Holly and Lane chanted at him, trying to help him see the light: “There’s no such thing as a free lunch!” This phrase must have held some philosophical importance to them.
“I met one of the wolf enthusiasts,” Frank said noncommittally.
“Those people — the birds, bees, wolf and buffalo people — need to know that Montana is not a zoo,” said Lane. He got up, went to the kitchen and came back with a plate of little reddish brown discs. It was elk jerky that he had made himself. He passed the plate around.
“I start every session of the legislature passing out jerky to my fellow Republicans.”
“We’re Democrats,” said Gracie. “What do you give Democrats?”
“A piece of my mind — no, just kidding. I try to give them a sense of our ideology. Liberals think a victimology is an ideology — just line up victims and the policy will dictate itself. T’ain’t so, McGee.

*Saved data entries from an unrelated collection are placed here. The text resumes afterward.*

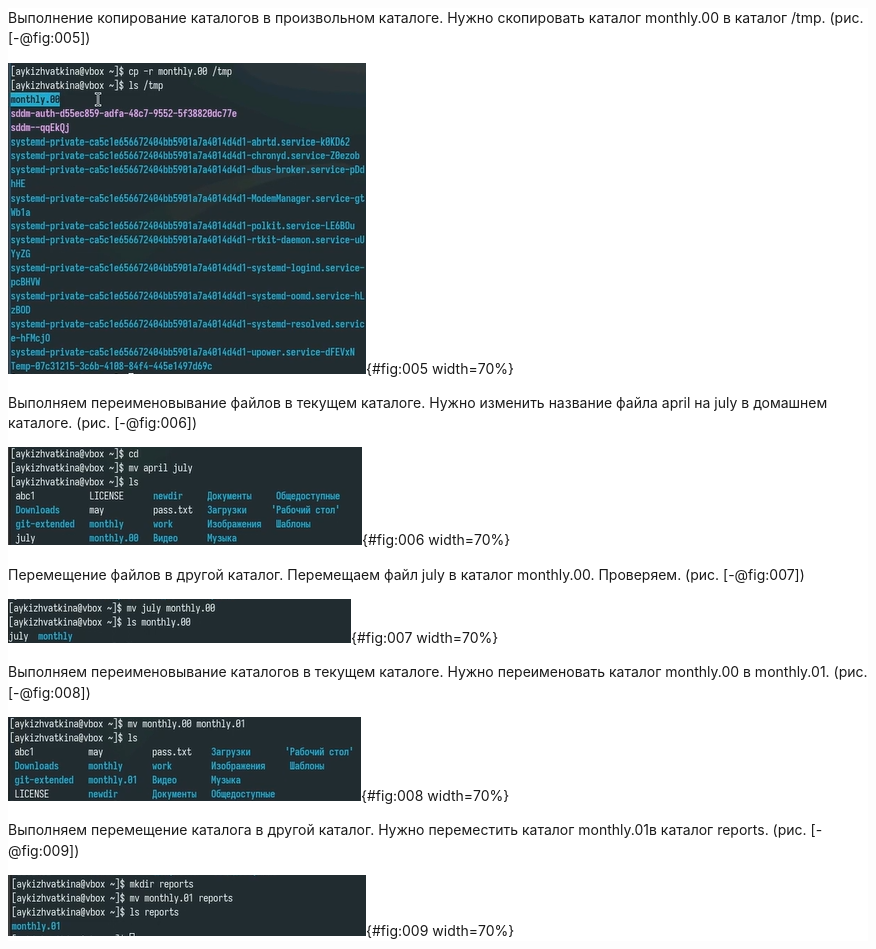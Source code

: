 Выполнение копирование каталогов в произвольном каталоге. Нужно скопировать каталог monthly.00 в каталог /tmp. (рис. [-@fig:005])

![Копирование каталогов в произвольном каталоге](image/5.png){#fig:005 width=70%}

Выполняем переименовывание файлов в текущем каталоге. Нужно изменить название файла april на july в домашнем каталоге. (рис. [-@fig:006])

![Переименовывание файлов в текущем каталоге](image/6.png){#fig:006 width=70%}

Перемещение файлов в другой каталог. Перемещаем файл july в каталог monthly.00.  Проверяем. (рис. [-@fig:007])

![Перемещение файлов](image/7.png){#fig:007 width=70%}

Выполняем переименовывание каталогов в текущем каталоге. Нужно переименовать каталог monthly.00 в monthly.01. (рис. [-@fig:008])

![Переименовывание каталогов в текущем каталоге](image/8.png){#fig:008 width=70%}

Выполняем перемещение каталога в другой каталог. Нужно переместить каталог monthly.01в каталог reports. (рис. [-@fig:009])

![Перемещение каталога в другой каталог](image/9.png){#fig:009 width=70%}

There’s a way of looking at this world and this country and, more importantly, this state that begins with saddle leather and distance, unsolved distance. And water. American government is run on the squeaking wheel getting the grease. In Montana, we not only don’t need grease, we don’t need the wheel. We need water, and we’re going to keep every drop that’s ours.”